→ WORK INSTRUCTIONS
Where a line in the entries below contains the word "tuple", it counts; give the total by itself.

→ RECORD EXCERPTS
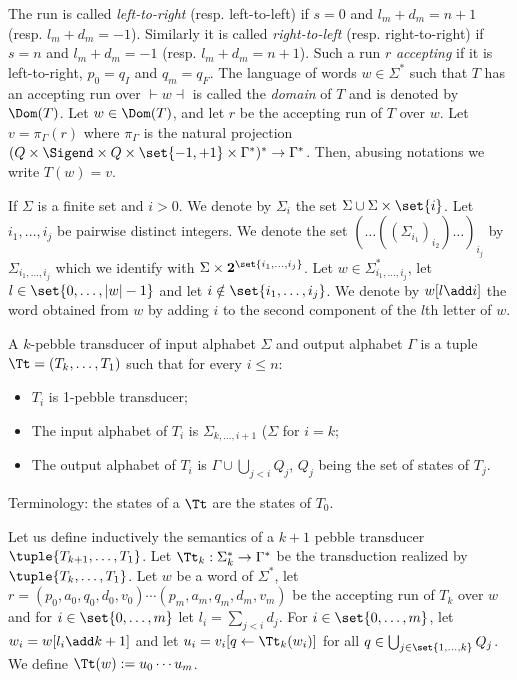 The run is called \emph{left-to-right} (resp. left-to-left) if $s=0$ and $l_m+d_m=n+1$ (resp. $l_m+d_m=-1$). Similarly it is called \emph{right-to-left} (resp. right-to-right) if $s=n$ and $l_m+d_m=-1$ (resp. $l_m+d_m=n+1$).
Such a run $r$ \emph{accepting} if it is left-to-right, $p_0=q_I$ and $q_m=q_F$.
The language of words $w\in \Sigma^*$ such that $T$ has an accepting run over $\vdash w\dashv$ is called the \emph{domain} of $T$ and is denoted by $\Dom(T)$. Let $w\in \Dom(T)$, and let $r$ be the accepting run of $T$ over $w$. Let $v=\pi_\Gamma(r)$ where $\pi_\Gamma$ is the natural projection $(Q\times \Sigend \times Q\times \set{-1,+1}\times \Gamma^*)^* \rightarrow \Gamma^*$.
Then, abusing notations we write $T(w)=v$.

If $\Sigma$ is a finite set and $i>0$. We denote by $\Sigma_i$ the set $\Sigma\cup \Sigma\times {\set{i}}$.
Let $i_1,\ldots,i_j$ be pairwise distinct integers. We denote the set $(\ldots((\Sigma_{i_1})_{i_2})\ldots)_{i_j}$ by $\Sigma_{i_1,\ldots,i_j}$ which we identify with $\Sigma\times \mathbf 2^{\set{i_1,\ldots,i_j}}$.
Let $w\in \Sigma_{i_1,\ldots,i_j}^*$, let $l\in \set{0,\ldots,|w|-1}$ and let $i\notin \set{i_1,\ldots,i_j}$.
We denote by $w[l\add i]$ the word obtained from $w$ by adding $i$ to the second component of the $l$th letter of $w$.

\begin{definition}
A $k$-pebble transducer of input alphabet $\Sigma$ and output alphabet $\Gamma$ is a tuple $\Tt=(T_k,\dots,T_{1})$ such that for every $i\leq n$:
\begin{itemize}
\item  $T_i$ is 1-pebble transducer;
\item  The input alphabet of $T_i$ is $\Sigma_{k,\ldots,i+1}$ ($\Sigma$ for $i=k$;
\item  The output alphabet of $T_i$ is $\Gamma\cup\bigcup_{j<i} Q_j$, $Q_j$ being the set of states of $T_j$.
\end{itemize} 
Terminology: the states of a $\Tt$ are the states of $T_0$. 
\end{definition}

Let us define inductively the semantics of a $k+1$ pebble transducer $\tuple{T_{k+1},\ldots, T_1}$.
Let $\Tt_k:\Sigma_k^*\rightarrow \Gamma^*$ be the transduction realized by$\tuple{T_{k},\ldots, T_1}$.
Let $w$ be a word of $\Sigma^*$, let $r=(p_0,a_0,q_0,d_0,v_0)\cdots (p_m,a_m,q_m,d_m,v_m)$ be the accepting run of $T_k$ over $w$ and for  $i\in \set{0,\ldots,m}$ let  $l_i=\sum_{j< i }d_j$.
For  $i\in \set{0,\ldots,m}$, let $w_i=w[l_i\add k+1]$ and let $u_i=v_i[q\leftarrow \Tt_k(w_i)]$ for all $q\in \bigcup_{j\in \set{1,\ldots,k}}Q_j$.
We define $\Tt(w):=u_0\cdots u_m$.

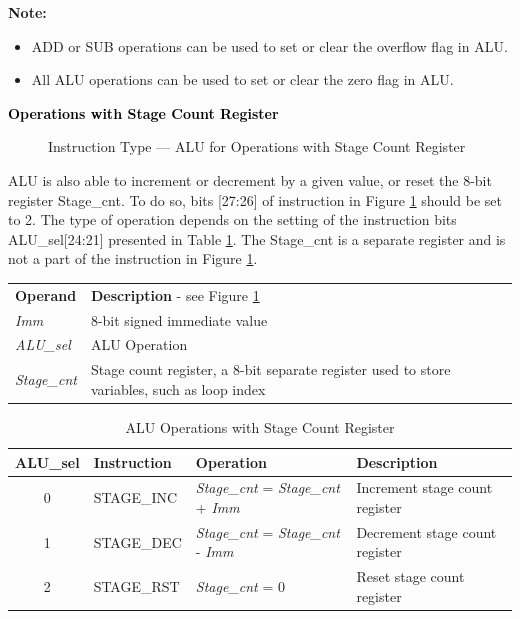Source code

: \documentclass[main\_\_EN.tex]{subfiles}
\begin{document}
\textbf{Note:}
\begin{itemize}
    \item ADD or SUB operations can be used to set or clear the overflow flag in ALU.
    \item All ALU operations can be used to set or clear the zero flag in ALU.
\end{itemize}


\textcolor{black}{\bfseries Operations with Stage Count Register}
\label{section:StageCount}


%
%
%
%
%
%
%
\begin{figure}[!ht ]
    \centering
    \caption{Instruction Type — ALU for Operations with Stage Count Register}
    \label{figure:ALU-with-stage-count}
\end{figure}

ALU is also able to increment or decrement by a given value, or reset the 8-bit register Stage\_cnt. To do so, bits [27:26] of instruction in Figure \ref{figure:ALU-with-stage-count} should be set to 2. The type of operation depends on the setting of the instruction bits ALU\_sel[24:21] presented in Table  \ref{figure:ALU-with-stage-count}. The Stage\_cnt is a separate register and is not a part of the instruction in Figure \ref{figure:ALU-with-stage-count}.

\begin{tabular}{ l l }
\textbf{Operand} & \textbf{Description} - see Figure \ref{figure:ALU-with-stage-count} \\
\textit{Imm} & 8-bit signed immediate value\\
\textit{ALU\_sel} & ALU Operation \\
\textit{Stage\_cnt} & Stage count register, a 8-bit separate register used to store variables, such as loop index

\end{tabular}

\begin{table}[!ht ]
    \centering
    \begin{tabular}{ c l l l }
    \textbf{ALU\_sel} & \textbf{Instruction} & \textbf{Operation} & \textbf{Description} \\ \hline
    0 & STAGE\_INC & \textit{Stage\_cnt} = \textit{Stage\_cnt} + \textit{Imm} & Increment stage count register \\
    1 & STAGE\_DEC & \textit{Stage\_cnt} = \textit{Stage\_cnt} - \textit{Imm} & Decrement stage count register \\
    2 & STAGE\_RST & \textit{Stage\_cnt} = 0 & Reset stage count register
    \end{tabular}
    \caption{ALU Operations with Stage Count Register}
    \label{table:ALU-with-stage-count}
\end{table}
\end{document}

→ TASK SOLUTION
3